Puppeteer is a core piece of these tools. When used correctly it can open and run applications inside a chromium browser and perform the actions it's given. Jest is used to assert that the integrated pieces work as expected and other add-on libraries such as faker and pixelmatch, take our tests to the next level.
Instructor: [00:00] In this course, we're going to walk through many different aspects of Google's Puppeteer, and how we can use it to write in the end test. Puppeteer is a Node library which provides a high-level API to control Chromium over the DevTools Protocol.
[00:17] We'll start off our course by learning how to set up conditional testing with environment variables. This is helpful when wanting to run the test in headless mode or not. The raw power of Puppeteer comes from being able to have up-to-date browser to test the end results of your application.
[00:34] Within this course, there are a couple of lessons where we'll learn how to do something as basic as testing that the text within an h1 is correct, to actually stepping through a form and submitting it. We'll mimic user activity with mouse clicks, and use a library that will create random user info every time you run the test.
[00:54] We'll also test our application in an iPhone 6 view. In this view, instead of replicating mouse clicks, we'll use touchscreen events to make sure our application works in different contexts.

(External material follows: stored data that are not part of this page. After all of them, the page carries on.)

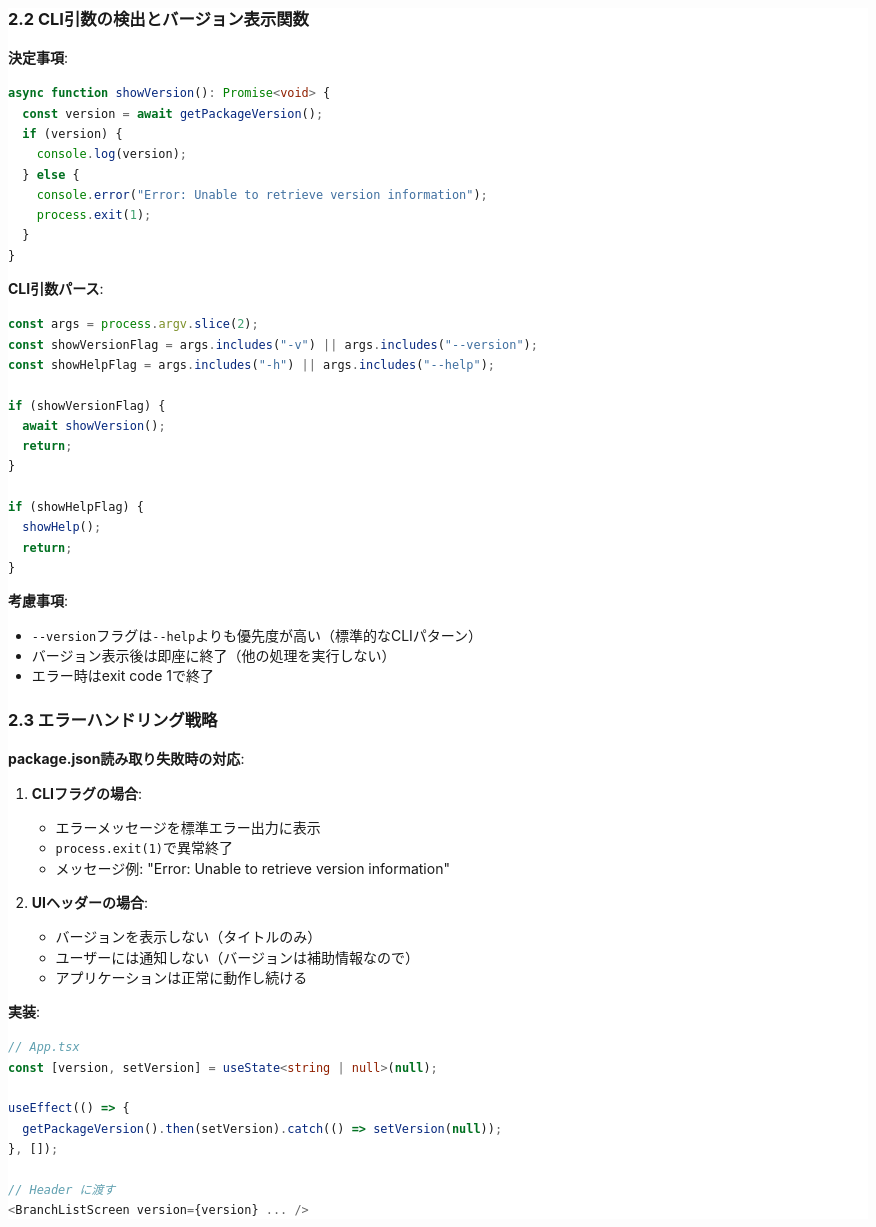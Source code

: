 ### 2.2 CLI引数の検出とバージョン表示関数

**決定事項**:
```typescript
async function showVersion(): Promise<void> {
  const version = await getPackageVersion();
  if (version) {
    console.log(version);
  } else {
    console.error("Error: Unable to retrieve version information");
    process.exit(1);
  }
}
```

**CLI引数パース**:
```typescript
const args = process.argv.slice(2);
const showVersionFlag = args.includes("-v") || args.includes("--version");
const showHelpFlag = args.includes("-h") || args.includes("--help");

if (showVersionFlag) {
  await showVersion();
  return;
}

if (showHelpFlag) {
  showHelp();
  return;
}
```

**考慮事項**:
- `--version`フラグは`--help`よりも優先度が高い（標準的なCLIパターン）
- バージョン表示後は即座に終了（他の処理を実行しない）
- エラー時はexit code 1で終了

### 2.3 エラーハンドリング戦略

**package.json読み取り失敗時の対応**:

1. **CLIフラグの場合**:
   - エラーメッセージを標準エラー出力に表示
   - `process.exit(1)`で異常終了
   - メッセージ例: "Error: Unable to retrieve version information"

2. **UIヘッダーの場合**:
   - バージョンを表示しない（タイトルのみ）
   - ユーザーには通知しない（バージョンは補助情報なので）
   - アプリケーションは正常に動作し続ける

**実装**:
```typescript
// App.tsx
const [version, setVersion] = useState<string | null>(null);

useEffect(() => {
  getPackageVersion().then(setVersion).catch(() => setVersion(null));
}, []);

// Header に渡す
<BranchListScreen version={version} ... />
```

[01:06] Within the other lessons in this course, we will walk through situations where applications save and require document cookies for features. We'll log and test for console errors that might get thrown while stepping through different attributes, and intercept HTTP requests to test our application's error handling.
[01:25] The finale of this course is using pixelmatch, which is a pixel-level image comparison library. This entails rendering our application, taking a screenshot, and then comparing the screenshot with a previously accepted image of the application.
[01:40] Pixelmatch will compare the two and let us know how many pixels the images are off by.